Science-based policymaking, scientific integrity questioned at committee hearing

by Jessica Morrison
February 8, 2017 | A version of this story appeared in Volume 95, Issue 7

AAAS CEO Rush Holt and others testify during House committee hearing.
Credit: Carla Schaffer/AAAS
AAAS CEO Rush Holt (second from right) spoke against lawmaker-led reforms to the scientific process at a Feb. 7 congressional hearing.

Legislation targeting “secret science” at the Environmental Protection Agency could be forthcoming, members of the House of Representatives Science, Space & Technology Committee hinted during a Feb. 7 hearing.

The hearing, dubbed “Making EPA Great Again,” focused on the agency’s use of science that is not publicly available in regulatory decision-making. There were no witnesses from EPA or its independent Scientific Advisory Board.

“EPA has proposed some of the most expensive and expansive and ineffective regulations in history,” says Lamar Smith (R-Texas), chair of the committee. “With the transition to a new administration, there is now an opportunity to right the ship at EPA and steer the agency in the right direction.”

In recent years, Smith and other committee members sponsored legislation that environmental advocates say would have stymied EPA’s pollution regulations.

The Secret Science Reform Act (H.R. 1030) would have required EPA to base its regulatory actions on publicly available scientific data. Critics say the action would inhibit the use of peer-reviewed medical studies that commonly protect confidential patient information. The American Chemistry Council, a chemical industry trade association, supported earlier versions of the “secret science” legislation.

A second bill, the EPA Science Advisory Board Reform Act (H.R. 1029), was aimed at changing the way EPA selects external experts. The House approved both bills in 2015, but neither gained traction in the Senate.

Smith’s history of heavy-handed tactics, such as issuing subpoenas to federal science agencies and state attorneys general to investigate purported fraud, have been viewed as chilling by some members of the scientific community.
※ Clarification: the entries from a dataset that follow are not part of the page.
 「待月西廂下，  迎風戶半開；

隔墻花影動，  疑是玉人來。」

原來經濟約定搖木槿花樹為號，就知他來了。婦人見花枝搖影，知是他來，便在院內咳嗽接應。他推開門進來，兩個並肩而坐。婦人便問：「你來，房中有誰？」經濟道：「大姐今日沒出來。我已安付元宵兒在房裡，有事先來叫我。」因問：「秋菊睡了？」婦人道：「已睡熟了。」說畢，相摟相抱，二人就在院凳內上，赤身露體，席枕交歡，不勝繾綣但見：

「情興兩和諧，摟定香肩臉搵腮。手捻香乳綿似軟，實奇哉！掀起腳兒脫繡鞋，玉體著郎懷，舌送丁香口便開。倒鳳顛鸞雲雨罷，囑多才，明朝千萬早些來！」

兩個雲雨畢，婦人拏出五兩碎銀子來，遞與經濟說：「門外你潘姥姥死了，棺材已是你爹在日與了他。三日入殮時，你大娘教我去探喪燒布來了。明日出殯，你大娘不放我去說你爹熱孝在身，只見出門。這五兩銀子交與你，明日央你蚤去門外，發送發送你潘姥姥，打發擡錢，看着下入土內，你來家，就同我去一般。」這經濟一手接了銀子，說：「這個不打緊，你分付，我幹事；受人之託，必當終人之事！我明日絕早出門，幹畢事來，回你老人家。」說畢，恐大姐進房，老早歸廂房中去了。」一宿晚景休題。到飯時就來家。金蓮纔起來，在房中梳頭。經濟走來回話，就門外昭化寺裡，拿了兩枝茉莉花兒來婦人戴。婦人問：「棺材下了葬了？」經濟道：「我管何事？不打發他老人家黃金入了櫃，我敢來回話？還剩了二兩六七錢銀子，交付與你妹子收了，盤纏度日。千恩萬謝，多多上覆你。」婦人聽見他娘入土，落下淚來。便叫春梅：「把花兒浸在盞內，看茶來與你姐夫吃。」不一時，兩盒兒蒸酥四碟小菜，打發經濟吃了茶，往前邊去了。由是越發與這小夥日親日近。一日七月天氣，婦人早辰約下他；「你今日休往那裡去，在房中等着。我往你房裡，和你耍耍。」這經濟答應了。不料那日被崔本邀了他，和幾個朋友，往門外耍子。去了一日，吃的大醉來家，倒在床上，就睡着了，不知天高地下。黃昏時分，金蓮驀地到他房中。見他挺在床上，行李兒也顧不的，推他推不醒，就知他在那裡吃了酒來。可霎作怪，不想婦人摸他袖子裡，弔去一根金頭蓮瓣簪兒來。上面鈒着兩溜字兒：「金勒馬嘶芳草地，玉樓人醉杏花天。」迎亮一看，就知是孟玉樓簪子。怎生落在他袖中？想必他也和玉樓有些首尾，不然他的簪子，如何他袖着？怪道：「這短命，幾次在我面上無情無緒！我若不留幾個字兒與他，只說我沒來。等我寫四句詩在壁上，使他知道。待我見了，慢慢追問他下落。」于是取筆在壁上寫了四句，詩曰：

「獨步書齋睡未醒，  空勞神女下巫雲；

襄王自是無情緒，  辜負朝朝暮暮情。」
Others question whether the moves are an attack on the scientific process.

“Scientists—whether in industry, academia, or the government—must have confidence that they can conduct their work in an atmosphere free of intimidation or undue influence,” Rush D. Holt Jr., chief executive officer of the American Association for the Advancement of Science and former Democratic congressman, said at the hearing.
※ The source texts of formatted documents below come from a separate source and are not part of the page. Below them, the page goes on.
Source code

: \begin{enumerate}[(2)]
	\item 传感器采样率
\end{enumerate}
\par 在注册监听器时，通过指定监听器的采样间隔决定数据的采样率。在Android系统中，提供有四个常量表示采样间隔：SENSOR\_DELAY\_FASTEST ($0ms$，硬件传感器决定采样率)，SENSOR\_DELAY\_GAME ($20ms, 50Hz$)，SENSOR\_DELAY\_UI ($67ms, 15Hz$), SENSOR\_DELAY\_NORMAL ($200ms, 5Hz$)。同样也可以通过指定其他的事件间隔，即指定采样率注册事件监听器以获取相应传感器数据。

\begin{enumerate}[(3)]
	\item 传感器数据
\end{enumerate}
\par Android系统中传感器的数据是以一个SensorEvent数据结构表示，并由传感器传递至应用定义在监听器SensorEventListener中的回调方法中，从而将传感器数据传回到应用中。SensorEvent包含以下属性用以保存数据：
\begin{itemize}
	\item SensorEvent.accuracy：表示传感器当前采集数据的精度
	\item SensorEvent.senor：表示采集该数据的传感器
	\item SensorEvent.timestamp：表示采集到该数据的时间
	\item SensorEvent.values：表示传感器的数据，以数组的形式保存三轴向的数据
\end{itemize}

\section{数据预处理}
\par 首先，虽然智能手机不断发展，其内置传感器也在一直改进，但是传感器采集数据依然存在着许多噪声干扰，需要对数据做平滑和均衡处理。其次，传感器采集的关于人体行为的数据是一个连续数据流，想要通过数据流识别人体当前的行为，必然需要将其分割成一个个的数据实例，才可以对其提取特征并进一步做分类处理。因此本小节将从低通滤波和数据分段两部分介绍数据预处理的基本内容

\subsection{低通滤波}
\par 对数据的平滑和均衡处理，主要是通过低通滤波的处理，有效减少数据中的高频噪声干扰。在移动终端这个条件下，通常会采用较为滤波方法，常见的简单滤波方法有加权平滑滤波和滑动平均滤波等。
Some scientists “find it uncomfortable and unattractive to work in fields where they feel they are constantly second-guessed by politicians,” Holt added, saying that policy-makers should not seek to reform the scientific process.
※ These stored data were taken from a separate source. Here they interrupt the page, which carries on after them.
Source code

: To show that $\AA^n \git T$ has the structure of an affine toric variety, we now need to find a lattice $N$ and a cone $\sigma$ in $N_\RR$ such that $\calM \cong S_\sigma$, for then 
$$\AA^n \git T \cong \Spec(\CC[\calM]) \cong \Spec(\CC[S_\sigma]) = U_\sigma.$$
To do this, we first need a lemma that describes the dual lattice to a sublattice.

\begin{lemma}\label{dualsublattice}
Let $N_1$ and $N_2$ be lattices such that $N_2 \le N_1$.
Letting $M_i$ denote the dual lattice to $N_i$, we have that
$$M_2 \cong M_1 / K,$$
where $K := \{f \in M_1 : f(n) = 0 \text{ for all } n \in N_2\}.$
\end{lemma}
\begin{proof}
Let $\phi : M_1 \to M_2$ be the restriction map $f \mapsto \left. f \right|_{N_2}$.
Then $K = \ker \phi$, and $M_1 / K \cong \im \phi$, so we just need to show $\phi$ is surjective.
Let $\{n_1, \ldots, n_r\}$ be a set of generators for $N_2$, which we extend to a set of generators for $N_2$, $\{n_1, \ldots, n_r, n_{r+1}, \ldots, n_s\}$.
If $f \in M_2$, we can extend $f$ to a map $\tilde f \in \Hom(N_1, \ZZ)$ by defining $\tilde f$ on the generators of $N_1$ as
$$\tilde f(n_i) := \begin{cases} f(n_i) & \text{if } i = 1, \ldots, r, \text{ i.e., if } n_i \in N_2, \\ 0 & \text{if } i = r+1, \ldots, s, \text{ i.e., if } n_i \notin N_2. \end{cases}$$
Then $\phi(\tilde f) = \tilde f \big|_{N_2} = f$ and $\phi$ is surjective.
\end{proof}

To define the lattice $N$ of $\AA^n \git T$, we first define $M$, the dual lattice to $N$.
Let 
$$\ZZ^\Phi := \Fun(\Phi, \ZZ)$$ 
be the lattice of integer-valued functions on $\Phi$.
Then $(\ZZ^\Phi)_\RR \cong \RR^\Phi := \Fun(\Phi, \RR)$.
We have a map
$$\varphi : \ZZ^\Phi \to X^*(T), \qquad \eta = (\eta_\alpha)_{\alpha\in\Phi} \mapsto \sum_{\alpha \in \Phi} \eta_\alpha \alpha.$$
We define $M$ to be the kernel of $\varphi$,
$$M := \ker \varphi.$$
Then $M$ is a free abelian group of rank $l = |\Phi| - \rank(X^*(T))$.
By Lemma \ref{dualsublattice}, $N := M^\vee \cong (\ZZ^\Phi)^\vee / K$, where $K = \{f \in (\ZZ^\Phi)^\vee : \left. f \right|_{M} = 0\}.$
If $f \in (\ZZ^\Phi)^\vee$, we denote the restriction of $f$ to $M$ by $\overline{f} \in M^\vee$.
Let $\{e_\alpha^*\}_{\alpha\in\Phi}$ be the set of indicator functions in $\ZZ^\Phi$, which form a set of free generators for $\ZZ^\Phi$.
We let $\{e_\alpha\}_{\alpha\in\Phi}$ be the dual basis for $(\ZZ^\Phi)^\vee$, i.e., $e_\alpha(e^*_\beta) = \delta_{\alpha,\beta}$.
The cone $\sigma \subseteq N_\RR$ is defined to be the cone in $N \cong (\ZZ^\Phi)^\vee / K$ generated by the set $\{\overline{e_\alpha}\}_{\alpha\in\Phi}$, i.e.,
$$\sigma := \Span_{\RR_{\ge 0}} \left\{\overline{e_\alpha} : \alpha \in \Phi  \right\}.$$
In addition to Holt, witnesses included Jeffrey R. Holmstead, assistant administrator for air and radiation at EPA during the George W. Bush Administration; Kimberly W. White, senior director of chemical products and technology at the American Chemistry Council; and Richard B. Belzer, an independent consultant.

White called for rigorous peer review and increased transparency at EPA as the agency begins to implement the revised Toxic Substances Control Act (TSCA), which was enacted last year.